I linked in my previous post to some items that connect Wittgenstein to literary themes.
Duncan Richter has a post about Wittgenstein and Kafka. In the comments to that post, there are recommendations of some additional work that involves Kafka and Wittgenstein. Richter refers to Rebecca Schuman's paper, ‘"Unerschütterlich": Kafka’s Proceß, Wittgenstein’s Tractatus, and the Law of Logic', which has now appeared in The German Quarterly. I know of one fictional work that puts Kafka and Wittgenstein together (very briefly). It's a story by Guy Davenport called The Aeroplanes at Brescia.
Last fall, Ben Ware published 'Ethics and the Literary in Wittgenstein's Tractatus Logico-Philosophicus' in the Journal for the History of Ideas. Ware there 'explores the connections between the literary and the ethical in the book,' and argues that 'Wittgenstein hoped to achieve a practical rather than cognitive transformation in his readers' lives.'
On another German lit front that involves Wittgenstein, Gwyneth Cliver's 2008 dissertation, Musil, Broch, and the mathematics of modernism, has two chapters on Wittgenstein.
4 comments:
I believe that Karen Zumhagen-Yekple has another article on Kafka and Wittgenstein forthcoming in Comparative Literature. She is also working on a book that deals with Wittgenstein and literary modernist writers.

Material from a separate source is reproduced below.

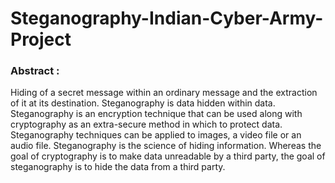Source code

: # Steganography-Indian-Cyber-Army-Project

### Abstract :

Hiding of a secret message within an ordinary message and the extraction of it at its destination. Steganography is data hidden within data. Steganography is an encryption technique that can be used along with cryptography as an extra-secure method in which to protect data. Steganography techniques can be applied to images, a video file or an audio file. Steganography is the science of hiding information. Whereas the goal of cryptography is to make data unreadable by a third party, the goal of steganography is to hide the data from a third party.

Thank you very much for referencing my paper on your really neat blog. I really appreciate it, and I hope that the resurgent interest in Wittgenstein and literature that seems to be happening keeps happening! -Rebecca Schuman
Good stuff Paul pulling this secondary literature together. Thanks - I'm going to follow them up. Cheers - MWQ
No problem, MWQ. Thanks, RA, for that reference. These sources do look interesting. I look forward to reading your paper, SOE, if I ever get out from under all my grading.